Datasets

These are datasets for use in the NLP from scratch training workshops and webinars.

Table of contents

Amazon Reviews

25K record sample of reviews in the Software category from the Amazon Reviews Dataset

Amazon_SoftwareReviews_25K_sample.csv (25K records, 14 MB)

Amazon/Rotten Tomatoes/Yelp

Manually assembled dataset of Amazon reiews, Rotten Tomatoes reviews, and Yelp reviews for a multi-class NLP classification task. The dataset is perfectly balanced with 5K reviews from each source (the class label).

amazon_rt_yelp.csv (15K records, 5 MB)

Cornell Movie Dialog

This is a reduced version of the Cornell Movie Dialog Corpus by Cristian Danescu-Niculescu-Mizil.

The original dataset contains 220,579 conversational exchanges between 10,292 pairs of movie characters, involving 9,035 characters from 617 movies for a total 304,713 utterances.

This reduced version of the dataset contains only the character tags and utterances from the movie_lines.txt file, with one utterance per line, suitable for training generative text models.

Emoji SMS

This is the emoji_sms dataset, 50 hypothetical SMS messages including emojis, generated by ChatGPT on 2023-11-16.

IMDB

This is the Large Movie Review Dataset dataset, as provided by Andrew Maas of Stanford.

The original dataset comprises 50,000 “highly polar” movie reviews from IMDB.com. This is the “IMDB data from 2006 to 2016” dataset from Kaggle, as originally provided by PromptCloud.

The dataset is of 1,000 most popular movies on IMDB in the last 10 years at the time of creation. The data points included are: Title, Genre, Description, Director, Actors, Year, Runtime, Rating, Votes, Revenue, Metascrore.

Peripheral

This is a cleaned and reformatted version of transcriptions of the dialogue from the Amazon TV series The Peripheral.

The transcripts were originally sourced from this link at the site SubsLikeScript.

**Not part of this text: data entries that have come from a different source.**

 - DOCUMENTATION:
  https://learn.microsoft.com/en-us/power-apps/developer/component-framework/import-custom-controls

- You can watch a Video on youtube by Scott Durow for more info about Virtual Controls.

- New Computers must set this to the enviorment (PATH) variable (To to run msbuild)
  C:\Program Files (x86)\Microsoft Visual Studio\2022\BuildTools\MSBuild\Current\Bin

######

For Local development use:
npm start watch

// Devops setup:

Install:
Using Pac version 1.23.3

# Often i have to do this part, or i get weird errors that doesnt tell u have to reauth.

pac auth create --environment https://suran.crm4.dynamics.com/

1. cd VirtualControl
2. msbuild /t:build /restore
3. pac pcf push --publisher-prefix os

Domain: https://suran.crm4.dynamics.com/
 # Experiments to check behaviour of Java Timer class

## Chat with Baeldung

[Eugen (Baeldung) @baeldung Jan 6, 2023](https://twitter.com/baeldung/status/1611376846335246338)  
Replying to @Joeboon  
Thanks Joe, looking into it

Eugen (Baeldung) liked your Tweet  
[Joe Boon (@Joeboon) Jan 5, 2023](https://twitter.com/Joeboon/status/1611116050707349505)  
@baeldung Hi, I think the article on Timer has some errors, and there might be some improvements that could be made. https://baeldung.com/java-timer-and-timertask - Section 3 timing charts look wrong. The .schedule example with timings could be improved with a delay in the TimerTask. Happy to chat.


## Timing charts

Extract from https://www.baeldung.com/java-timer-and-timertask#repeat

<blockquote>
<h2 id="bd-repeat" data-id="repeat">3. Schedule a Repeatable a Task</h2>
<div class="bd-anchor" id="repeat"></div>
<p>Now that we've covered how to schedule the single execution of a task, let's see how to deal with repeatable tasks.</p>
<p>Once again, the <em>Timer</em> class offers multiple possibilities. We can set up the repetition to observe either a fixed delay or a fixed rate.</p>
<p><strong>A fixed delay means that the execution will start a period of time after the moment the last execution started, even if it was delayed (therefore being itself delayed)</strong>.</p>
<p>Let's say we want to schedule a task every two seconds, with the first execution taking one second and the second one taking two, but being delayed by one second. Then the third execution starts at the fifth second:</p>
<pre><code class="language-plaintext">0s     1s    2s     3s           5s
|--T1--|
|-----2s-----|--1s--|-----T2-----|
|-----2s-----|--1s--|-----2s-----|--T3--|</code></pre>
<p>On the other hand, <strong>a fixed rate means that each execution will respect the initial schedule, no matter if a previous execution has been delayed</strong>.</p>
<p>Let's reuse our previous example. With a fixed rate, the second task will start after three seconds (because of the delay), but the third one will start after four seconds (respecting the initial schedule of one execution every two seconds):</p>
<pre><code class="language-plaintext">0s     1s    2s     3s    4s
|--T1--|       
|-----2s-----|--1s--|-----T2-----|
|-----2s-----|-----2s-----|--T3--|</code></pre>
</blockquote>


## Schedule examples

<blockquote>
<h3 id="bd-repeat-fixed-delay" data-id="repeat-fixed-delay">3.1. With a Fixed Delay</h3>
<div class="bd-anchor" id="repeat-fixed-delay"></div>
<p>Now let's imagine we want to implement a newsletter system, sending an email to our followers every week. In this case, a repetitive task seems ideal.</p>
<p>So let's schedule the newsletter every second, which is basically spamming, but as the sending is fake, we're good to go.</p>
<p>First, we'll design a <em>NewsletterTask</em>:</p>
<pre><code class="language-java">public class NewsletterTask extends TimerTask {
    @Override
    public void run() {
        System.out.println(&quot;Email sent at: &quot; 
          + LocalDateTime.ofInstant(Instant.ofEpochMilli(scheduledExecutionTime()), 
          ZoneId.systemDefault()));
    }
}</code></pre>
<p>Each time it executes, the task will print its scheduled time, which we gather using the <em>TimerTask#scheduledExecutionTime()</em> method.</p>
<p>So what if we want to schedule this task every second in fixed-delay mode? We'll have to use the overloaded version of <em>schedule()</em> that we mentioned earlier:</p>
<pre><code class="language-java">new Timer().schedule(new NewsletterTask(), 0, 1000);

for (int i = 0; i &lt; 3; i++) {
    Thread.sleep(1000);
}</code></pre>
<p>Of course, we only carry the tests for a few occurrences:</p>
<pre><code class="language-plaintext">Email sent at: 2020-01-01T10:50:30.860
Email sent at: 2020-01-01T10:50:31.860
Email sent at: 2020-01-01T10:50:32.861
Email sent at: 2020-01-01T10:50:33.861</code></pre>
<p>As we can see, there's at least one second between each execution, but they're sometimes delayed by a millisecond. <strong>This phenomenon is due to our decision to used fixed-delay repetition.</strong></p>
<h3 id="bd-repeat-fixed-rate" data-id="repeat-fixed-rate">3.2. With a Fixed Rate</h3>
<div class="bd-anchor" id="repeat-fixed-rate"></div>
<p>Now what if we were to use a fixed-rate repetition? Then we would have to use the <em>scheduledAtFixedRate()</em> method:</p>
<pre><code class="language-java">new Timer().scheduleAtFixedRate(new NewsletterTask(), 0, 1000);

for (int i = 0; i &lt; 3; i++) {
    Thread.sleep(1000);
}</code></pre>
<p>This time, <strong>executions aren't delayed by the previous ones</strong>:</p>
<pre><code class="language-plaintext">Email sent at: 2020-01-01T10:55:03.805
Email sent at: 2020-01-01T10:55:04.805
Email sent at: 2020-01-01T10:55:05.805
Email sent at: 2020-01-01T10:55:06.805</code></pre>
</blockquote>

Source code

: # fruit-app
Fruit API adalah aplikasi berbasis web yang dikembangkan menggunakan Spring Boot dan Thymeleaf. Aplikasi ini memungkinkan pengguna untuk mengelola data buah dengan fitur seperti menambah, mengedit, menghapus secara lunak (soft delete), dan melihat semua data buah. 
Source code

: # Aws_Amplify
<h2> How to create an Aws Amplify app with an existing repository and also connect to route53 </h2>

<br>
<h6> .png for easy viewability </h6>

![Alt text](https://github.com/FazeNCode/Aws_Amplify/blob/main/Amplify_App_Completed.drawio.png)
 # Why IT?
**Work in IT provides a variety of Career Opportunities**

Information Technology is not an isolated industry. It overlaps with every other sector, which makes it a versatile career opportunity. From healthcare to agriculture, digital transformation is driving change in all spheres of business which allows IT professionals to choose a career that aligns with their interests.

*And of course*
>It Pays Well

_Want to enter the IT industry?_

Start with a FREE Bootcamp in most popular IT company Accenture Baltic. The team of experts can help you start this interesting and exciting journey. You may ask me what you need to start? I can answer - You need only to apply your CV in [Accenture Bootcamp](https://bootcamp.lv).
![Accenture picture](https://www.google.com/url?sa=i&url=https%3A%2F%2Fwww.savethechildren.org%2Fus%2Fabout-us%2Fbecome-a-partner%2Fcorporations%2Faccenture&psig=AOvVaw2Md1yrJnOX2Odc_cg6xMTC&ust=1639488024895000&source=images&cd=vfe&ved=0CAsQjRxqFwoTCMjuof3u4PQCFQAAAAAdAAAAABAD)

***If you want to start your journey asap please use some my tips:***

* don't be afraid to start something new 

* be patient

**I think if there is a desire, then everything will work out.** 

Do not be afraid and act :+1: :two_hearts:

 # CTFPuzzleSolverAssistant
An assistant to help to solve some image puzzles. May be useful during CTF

The data in the raw folder are the original text with blank lines removed and expletives censored.

The processed folder contains three files:

  • all.csv - all dialogue, unshuffled and concatenated from the raw files (9976 records, 236 KB)
  • train.csv - a 70% sample of the combined files, lines shuffled (6983 records, 166 KB)
  • test.csv - a 30% sample of the combined files, lines shuffled (2993 records, 70 KB)

Both files contain a single column, text, and are suitable for generative text tasks.

tinyshakespeare

This is the Tiny Shakespeare dataset, as provided by Andrej Karpathy in 2015 as part of char-rnn.

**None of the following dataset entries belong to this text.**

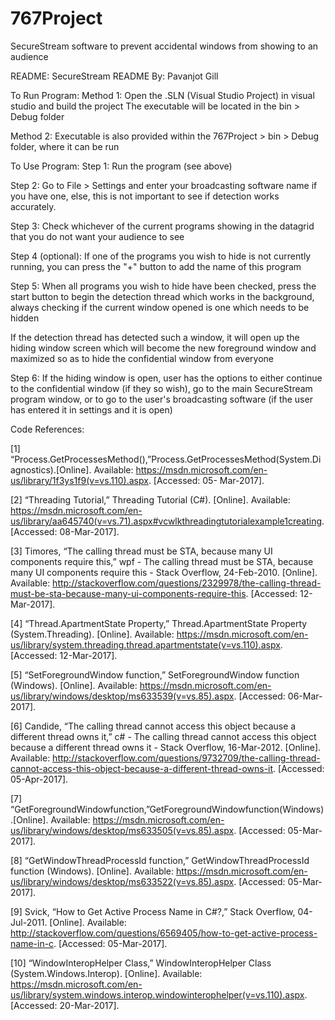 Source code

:# 767Project
SecureStream software to prevent accidental windows from showing to an audience


README:
SecureStream README
By: Pavanjot Gill

To Run Program:
Method 1:
Open the .SLN (Visual Studio Project) in visual studio and build the project
The executable will be located in the bin > Debug folder

Method 2:
Executable is also provided within the 767Project > bin > Debug folder, where it can be run


To Use Program:
Step 1: Run the program (see above)

Step 2: Go to File > Settings and enter your broadcasting software name if you have one, else, this is not important to see if detection works accurately.

Step 3: Check whichever of the current programs showing in the datagrid that you do not want your audience to see

Step 4 (optional): If one of the programs you wish to hide is not currently running, you can press the "+" button to add the name of this program

Step 5: When all programs you wish to hide have been checked, press the start button to begin the detection thread which works in the background, always checking if the current window opened is one which needs to be hidden

If the detection thread has detected such a window, it will open up the hiding window screen which will become the new foreground window and maximized so as to hide the confidential window from everyone

Step 6: If the hiding window is open, user has the options to either continue to the confidential window (if they so wish), go to the main SecureStream program window, or to go to the user's broadcasting software (if the user has entered it in settings and it is open)



Code References:

[1] “Process.GetProcessesMethod(),”Process.GetProcessesMethod(System.Diagnostics).[Online]. Available: https://msdn.microsoft.com/en-us/library/1f3ys1f9(v=vs.110).aspx. [Accessed: 05- Mar-2017]. 

[2] “Threading Tutorial,” Threading Tutorial (C#). [Online]. Available: https://msdn.microsoft.com/en-us/library/aa645740(v=vs.71).aspx#vcwlkthreadingtutorialexample1creating. [Accessed: 08-Mar-2017].

[3] Timores, “The calling thread must be STA, because many UI components require this,” wpf - The calling thread must be STA, because many UI components require this - Stack Overflow, 24-Feb-2010. [Online]. Available: http://stackoverflow.com/questions/2329978/the-calling-thread-must-be-sta-because-many-ui-components-require-this. [Accessed: 12-Mar-2017].

[4] “Thread.ApartmentState Property,” Thread.ApartmentState Property (System.Threading). [Online]. Available: https://msdn.microsoft.com/en-us/library/system.threading.thread.apartmentstate(v=vs.110).aspx. [Accessed: 12-Mar-2017].

[5] “SetForegroundWindow function,” SetForegroundWindow function (Windows). [Online]. Available: https://msdn.microsoft.com/en-us/library/windows/desktop/ms633539(v=vs.85).aspx. [Accessed: 06-Mar-2017].

[6] Candide, “The calling thread cannot access this object because a different thread owns it,” c# - The calling thread cannot access this object because a different thread owns it - Stack Overflow, 16-Mar-2012. [Online]. Available: http://stackoverflow.com/questions/9732709/the-calling-thread-cannot-access-this-object-because-a-different-thread-owns-it. [Accessed: 05-Apr-2017].

[7] “GetForegroundWindowfunction,”GetForegroundWindowfunction(Windows).[Online]. Available: https://msdn.microsoft.com/en-us/library/windows/desktop/ms633505(v=vs.85).aspx. [Accessed: 05-Mar-2017]. 

[8] “GetWindowThreadProcessId function,” GetWindowThreadProcessId function (Windows). [Online]. Available: https://msdn.microsoft.com/en-us/library/windows/desktop/ms633522(v=vs.85).aspx. [Accessed: 05-Mar-2017].

[9] Svick, “How to Get Active Process Name in C#?,” Stack Overflow, 04-Jul-2011. [Online]. Available: http://stackoverflow.com/questions/6569405/how-to-get-active-process-name-in-c. [Accessed: 05-Mar-2017].

[10] “WindowInteropHelper Class,” WindowInteropHelper Class (System.Windows.Interop). [Online]. Available: https://msdn.microsoft.com/en-us/library/system.windows.interop.windowinterophelper(v=vs.110).aspx. [Accessed: 20-Mar-2017].
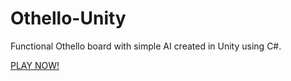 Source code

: # Othello-Unity
Functional Othello board with simple AI created in Unity using C#. 

[PLAY NOW!](https://hecris.github.io/Othello-UnityOthello%20AI/Builds/WebGL/index.html)

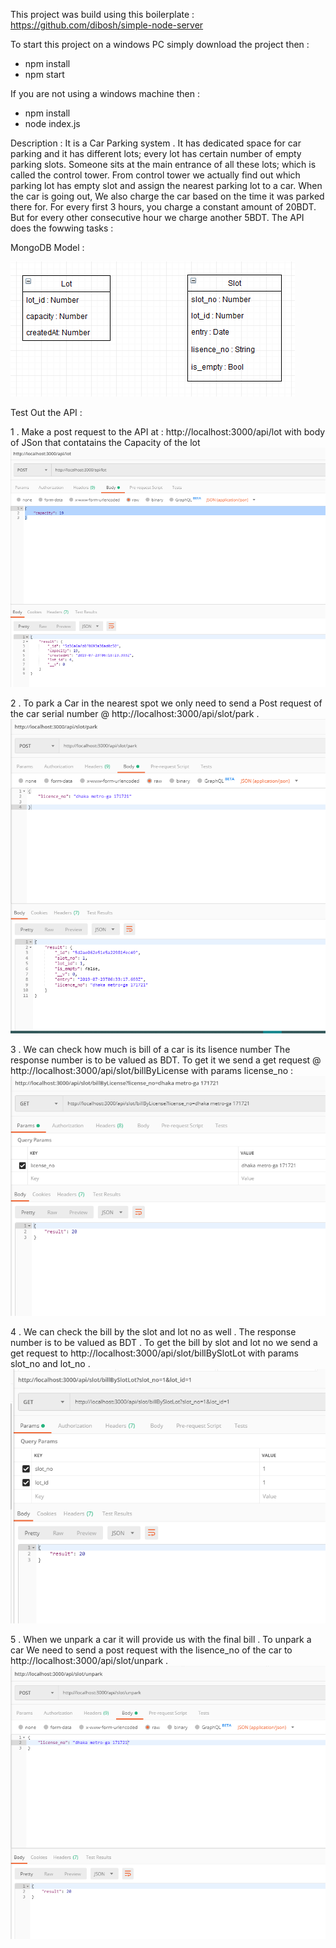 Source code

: This project was build using this boilerplate : https://github.com/dibosh/simple-node-server


To start this project on a windows PC simply download the project then :
- npm install 
- npm start  

If you are not using a windows machine then :
- npm install
- node index.js 


Description : 
It is a Car Parking system . It has  dedicated space for car parking and it has different lots; every lot has certain number of empty parking slots. Someone sits at the main entrance of all these lots; which is called the control tower. From control tower we actually find out which parking lot has empty slot and assign the nearest parking lot to a car. When the car is going out, We also charge the car based on the time it was parked there for. For every first 3 hours, you charge a constant amount of 20BDT. But for every other consecutive hour we charge another 5BDT. The API does the fowwing tasks : 


MongoDB Model : 

![Loading MongoDB Model Screenshot ........ ](https://github.com/smizibon/car-parking/blob/master/model.PNG "MongoDB Model")


Test Out the API : 

1 .  Make a post request to the API at : http://localhost:3000/api/lot with body of JSon that contatains the Capacity of the lot 
![Loading Creating a Lot Screenshot........ ](https://github.com/smizibon/car-parking/blob/master/car%20parking%20%20API/1.%20create%20a%20parking%20lot.PNG "Creating a lot")

2 . To park a Car in the nearest spot we only need to send a Post request of the car serial number @ http://localhost:3000/api/slot/park . 
![Loading Parking a car Screenshot........ ](https://github.com/smizibon/car-parking/blob/master/car%20parking%20%20API/2%20.%20park%20a%20car%20in%20slot.PNG "Parking a Vehicle|| car")


3 . We can check how much is bill of a car is its lisence number The response number is to be valued as BDT. To get it we send a get request @ http://localhost:3000/api/slot/billByLicense with params  license_no : 
![Loading Get bill by lisence number Screenshot........ ](https://github.com/smizibon/car-parking/blob/master/car%20parking%20%20API/3%20.%20get%20bill%20by%20lisence%20number.PNG "Bill By Lisence number")

4 . We can check the bill by the slot and lot no as well . The response number is to be valued as BDT . To get the bill by slot and lot no we send a get request to http://localhost:3000/api/slot/billBySlotLot with params slot_no and lot_no . 
![Loading Bill by Slot and Lot no Screenshot........ ](https://github.com/smizibon/car-parking/blob/master/car%20parking%20%20API/4%20get%20bill%20by%20slot%20and%20Lot.PNG "Bill by Slot and Lot no")


5 . When we unpark a car it will provide us with the  final bill . To unpark a car We need to send a post request with the lisence_no of the car to http://localhost:3000/api/slot/unpark . 
![Loading Unpark a car Screenshot ........ ](https://github.com/smizibon/car-parking/blob/master/car%20parking%20%20API/5%20unpark%20a%20car.PNG "Unpark a car")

The data is “subset of the works of Shakespeare” in freeform text, is ~1 MB in size, and 40K lines long.

Yelp

Sample of reviews from the Yelp Dataset, sourced from Github.

Yoda

This is a reduced version of the Yoda Speech Corpus from Kaggle by Stefano Coretta

The original dataset contains 370 lines of dialog from all characters, as well other movie metadata. This reduced filed contains only the lines of dialog from Yoda and comprises only 102 lines of raw text.